A module for the Julia language for kernel-function based statistics

This package is no longer maintained. I moved most of the useful functionality from this into my package DependentBootstrap.

This module allows Julia users to specify and evaluate a range of different kernel functions. It also includes functionality for estimating bandwidths for use with various staistical procedures, including, but not limited to, estimation of optimal block lengths for dependent bootstraps.

The module is implemented entirely in Julia and draws some inspiration from the Distance package.

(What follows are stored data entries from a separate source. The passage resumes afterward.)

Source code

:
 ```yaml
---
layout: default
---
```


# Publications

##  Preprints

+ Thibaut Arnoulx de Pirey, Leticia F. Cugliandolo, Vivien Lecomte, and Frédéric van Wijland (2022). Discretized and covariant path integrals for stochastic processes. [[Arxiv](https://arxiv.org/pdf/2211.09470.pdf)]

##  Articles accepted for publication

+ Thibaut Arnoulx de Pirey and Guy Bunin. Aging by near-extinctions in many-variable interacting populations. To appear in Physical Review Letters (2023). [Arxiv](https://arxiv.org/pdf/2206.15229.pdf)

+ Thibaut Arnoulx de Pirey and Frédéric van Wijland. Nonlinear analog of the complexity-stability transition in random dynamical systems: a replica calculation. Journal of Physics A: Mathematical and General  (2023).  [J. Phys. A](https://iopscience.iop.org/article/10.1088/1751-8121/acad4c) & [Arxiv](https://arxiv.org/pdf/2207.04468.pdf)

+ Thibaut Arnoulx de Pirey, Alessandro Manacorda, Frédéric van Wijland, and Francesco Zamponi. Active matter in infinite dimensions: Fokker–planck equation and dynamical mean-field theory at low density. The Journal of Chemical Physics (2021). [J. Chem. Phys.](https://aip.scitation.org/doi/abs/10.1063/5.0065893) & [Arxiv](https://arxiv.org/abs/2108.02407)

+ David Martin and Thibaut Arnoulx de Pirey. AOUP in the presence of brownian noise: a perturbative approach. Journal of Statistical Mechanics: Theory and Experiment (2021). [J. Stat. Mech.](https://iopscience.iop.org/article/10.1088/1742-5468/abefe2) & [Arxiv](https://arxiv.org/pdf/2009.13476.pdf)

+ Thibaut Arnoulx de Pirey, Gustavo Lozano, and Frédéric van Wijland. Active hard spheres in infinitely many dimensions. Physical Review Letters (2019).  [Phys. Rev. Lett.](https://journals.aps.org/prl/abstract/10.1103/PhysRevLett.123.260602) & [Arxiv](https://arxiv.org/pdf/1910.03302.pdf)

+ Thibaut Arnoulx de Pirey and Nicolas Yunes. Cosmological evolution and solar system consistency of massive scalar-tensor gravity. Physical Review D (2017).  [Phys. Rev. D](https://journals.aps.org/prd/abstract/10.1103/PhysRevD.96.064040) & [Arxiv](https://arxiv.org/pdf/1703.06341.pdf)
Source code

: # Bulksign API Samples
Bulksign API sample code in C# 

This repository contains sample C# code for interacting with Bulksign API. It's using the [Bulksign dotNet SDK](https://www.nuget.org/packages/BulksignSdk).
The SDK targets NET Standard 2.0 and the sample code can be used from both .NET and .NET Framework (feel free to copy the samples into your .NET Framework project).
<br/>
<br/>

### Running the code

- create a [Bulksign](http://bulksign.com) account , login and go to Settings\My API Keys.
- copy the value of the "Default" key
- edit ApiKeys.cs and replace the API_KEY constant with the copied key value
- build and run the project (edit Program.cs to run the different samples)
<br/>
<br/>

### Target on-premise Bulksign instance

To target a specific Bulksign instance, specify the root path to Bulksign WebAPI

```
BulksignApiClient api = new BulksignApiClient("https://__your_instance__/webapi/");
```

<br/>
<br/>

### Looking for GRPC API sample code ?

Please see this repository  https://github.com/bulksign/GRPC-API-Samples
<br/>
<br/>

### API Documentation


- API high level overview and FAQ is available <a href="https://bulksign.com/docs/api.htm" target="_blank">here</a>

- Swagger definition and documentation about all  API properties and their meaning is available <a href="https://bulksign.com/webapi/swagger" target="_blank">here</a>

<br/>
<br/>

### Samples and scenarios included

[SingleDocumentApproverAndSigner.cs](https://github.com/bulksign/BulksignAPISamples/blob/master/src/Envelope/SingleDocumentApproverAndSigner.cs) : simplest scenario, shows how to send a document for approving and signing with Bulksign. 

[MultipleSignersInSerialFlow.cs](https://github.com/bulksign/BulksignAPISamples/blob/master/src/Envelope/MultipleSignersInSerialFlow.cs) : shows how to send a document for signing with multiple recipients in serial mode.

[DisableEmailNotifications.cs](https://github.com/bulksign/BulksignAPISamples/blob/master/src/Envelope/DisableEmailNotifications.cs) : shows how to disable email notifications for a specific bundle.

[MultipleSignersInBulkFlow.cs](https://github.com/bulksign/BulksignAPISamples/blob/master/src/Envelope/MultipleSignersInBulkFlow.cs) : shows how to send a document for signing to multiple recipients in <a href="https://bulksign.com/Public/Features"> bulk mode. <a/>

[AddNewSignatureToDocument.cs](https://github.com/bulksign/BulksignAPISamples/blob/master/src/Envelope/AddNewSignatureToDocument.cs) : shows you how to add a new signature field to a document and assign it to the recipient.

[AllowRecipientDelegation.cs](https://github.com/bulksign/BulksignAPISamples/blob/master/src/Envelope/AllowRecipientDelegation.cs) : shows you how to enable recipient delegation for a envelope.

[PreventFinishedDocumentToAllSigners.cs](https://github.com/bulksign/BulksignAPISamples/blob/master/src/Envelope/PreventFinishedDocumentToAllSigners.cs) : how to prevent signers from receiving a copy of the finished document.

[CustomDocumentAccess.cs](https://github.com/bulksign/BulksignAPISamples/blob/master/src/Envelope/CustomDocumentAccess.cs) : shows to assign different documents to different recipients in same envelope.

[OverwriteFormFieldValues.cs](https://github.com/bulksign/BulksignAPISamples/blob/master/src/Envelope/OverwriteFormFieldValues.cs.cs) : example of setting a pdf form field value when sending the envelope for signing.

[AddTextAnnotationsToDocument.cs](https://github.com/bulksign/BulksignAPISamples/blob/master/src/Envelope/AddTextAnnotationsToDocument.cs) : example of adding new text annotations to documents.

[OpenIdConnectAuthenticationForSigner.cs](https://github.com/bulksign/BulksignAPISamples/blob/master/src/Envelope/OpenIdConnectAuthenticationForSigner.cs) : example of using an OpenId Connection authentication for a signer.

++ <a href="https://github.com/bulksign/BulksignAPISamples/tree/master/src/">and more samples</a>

Specifically, each kernel function or bandwidth estimation method is its own type and are evaluated via the functions `evaluate`

and `bandwidth`

respectively, exploiting multiple dispatch. This is in contrast to the other kernel statistics packages for Julia, which typically do not employ this model for structuring modules.

It is worthing noting that kernel-function based statistics is a big topic, and this module is currently quite small. In fact, I only wrote this module to support a more comprehensive module for dependent bootstrapping, and so the functionality implemented thus far is all that was needed to support the package DependentBootstrap.

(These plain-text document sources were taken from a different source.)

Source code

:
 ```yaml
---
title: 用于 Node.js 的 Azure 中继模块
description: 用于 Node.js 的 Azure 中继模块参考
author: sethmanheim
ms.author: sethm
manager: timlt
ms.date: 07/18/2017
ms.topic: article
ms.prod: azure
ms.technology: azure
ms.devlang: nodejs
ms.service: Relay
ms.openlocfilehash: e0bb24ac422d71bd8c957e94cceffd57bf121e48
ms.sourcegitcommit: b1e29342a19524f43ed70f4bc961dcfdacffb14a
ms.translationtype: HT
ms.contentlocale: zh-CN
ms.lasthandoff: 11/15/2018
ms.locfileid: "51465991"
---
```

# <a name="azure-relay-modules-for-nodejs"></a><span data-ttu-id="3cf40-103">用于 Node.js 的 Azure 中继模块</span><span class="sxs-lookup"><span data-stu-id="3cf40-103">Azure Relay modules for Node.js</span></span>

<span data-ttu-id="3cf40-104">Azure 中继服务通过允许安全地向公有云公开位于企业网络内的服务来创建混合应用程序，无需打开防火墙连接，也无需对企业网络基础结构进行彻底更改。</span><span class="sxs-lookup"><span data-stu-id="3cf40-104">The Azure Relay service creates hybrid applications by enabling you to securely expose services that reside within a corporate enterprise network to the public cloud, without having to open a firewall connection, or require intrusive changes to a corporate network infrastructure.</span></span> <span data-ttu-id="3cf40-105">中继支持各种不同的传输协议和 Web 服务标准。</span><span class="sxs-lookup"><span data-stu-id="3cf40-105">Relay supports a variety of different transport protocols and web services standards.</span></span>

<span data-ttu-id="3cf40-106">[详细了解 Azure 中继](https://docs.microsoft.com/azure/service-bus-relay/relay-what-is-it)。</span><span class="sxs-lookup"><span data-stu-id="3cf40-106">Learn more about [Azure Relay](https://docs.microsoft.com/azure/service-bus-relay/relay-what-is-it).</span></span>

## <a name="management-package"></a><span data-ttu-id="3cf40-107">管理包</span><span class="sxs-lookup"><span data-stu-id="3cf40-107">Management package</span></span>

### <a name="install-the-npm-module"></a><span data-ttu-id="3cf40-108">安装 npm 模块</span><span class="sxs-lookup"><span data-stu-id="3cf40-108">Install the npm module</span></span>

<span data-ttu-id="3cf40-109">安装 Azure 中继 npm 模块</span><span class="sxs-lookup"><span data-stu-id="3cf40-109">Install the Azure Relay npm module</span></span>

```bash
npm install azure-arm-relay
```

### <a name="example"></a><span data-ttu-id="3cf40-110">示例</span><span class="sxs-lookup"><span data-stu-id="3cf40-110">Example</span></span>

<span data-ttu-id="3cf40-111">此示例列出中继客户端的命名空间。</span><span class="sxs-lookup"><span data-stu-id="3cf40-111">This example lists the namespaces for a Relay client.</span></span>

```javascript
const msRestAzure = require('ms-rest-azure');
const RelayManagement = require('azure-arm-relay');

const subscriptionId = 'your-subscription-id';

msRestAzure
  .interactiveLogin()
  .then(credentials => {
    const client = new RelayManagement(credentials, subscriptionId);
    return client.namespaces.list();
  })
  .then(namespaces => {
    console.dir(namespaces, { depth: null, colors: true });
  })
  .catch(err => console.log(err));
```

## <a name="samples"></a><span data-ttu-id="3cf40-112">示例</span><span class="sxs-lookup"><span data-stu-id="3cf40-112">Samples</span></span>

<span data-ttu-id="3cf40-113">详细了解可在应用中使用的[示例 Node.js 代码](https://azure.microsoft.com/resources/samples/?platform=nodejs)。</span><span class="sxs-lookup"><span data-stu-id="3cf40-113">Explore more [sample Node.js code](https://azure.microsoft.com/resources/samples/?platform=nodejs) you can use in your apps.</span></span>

This package is not yet registered, so you will not be able to get it using `Pkg.add("KernelStat")`

. If you want to try it out use `Pkg.clone("https://github.com/colintbowers/KernelStat.jl")`

from the Julia REPL. This should download it and install it in your `.julia`

folder. Then you can load the package into the current julia session with `using KernelStat`

.

As in the Julia Distance package, each kernel function is its own type, and all kernel function types are a subset of the abstract type `KernelFunction`

. A list of kernel function types and their fields follows. Kernel functions defined on the interval [-1, 1] include:

`KernelUniform`

`KernelTriangular`

`KernelEpanechnikov`

`KernelQuartic`

Kernel functions defined on the interval [-Inf, Inf] include:

`KernelGaussian`

. Fields include:- p1::Float64 (scaling term almost always set to 1 / sqrt(2*pi), which is the value employed by the constructor
`KernelGaussian()`

)

- p1::Float64 (scaling term almost always set to 1 / sqrt(2*pi), which is the value employed by the constructor

Specific kernel functions from academic papers include:

`KernelPR1993FlatTop`

, from Politis, Romano (1993) "On a family of smoothing kernels of infinite order". Fields (defined in that paper) include:- m::Float64 (constrained to m > 0 and m < M)
- M::Float64 (constrained to M > 0 and M > m)

`KernelP2003FlatTop`

, from Politis (2003) "Adaptive bandwidth choice". Note, this kernel function is equivalent to`KernelPR1993FlatTop`

with`m=0.5`

and`M=1`

.`KernelPP2002Trap`

, from Paparoditis, Politis (2002) "The tapered block bootstrap for general statistics from stationary sequences". Fields (defined in that paper) include:- p1::Float64 (constrained to the interval (0, 0.5])

`KernelPP2002Smooth`

, from Paparoditis, Politis (2002) "The tapered block bootstrap for general statistics from stationary sequences". Fields (defined in that paper) include:- p1::Float64 (constrained to the interval [1, Inf))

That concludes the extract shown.